All lines from the opening of the entries below through the line containing "est omniprésente en" must be output exactly as they appear, with no other lines.

Stored data entries:
──────────
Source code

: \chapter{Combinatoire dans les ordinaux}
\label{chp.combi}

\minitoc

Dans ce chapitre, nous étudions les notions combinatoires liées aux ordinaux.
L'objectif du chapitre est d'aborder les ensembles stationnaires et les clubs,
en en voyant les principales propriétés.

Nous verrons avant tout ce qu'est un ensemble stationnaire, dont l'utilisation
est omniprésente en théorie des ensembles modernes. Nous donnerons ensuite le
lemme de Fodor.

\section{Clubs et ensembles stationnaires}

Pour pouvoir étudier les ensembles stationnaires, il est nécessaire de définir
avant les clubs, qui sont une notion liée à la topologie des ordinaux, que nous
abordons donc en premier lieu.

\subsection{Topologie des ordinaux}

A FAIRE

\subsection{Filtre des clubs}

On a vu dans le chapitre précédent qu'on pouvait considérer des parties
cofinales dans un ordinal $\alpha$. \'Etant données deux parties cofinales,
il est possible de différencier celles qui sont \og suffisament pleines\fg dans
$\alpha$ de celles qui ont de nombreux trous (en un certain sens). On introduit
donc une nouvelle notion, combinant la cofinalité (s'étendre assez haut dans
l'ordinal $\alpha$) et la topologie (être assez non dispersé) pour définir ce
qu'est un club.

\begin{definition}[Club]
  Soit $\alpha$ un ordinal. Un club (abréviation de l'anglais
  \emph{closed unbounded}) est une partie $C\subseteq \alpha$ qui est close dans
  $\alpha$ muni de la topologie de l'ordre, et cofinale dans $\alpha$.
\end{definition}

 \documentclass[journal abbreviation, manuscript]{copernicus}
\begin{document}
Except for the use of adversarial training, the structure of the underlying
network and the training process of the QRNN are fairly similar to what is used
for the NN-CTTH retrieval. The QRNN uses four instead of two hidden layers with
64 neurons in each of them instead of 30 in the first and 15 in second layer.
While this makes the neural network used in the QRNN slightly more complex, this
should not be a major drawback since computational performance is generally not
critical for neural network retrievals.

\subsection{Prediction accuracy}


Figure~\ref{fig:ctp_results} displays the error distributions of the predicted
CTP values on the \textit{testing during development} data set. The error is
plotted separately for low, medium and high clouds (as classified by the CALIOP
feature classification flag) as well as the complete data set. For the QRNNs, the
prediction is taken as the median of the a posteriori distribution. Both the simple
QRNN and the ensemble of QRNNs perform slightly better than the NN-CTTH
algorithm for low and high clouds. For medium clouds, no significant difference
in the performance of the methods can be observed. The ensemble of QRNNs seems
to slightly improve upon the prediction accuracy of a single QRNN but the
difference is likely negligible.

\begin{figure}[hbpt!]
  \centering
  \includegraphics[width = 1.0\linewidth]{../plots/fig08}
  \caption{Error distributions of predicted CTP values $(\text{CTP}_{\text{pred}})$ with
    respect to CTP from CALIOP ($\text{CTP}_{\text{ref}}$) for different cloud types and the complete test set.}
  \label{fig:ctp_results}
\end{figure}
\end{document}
──────────
(Response to this exercise)
Source code

: \chapter{Combinatoire dans les ordinaux}
\label{chp.combi}

\minitoc

Dans ce chapitre, nous étudions les notions combinatoires liées aux ordinaux.
L'objectif du chapitre est d'aborder les ensembles stationnaires et les clubs,
en en voyant les principales propriétés.

Nous verrons avant tout ce qu'est un ensemble stationnaire, dont l'utilisation
est omniprésente en théorie des ensembles modernes. Nous donnerons ensuite le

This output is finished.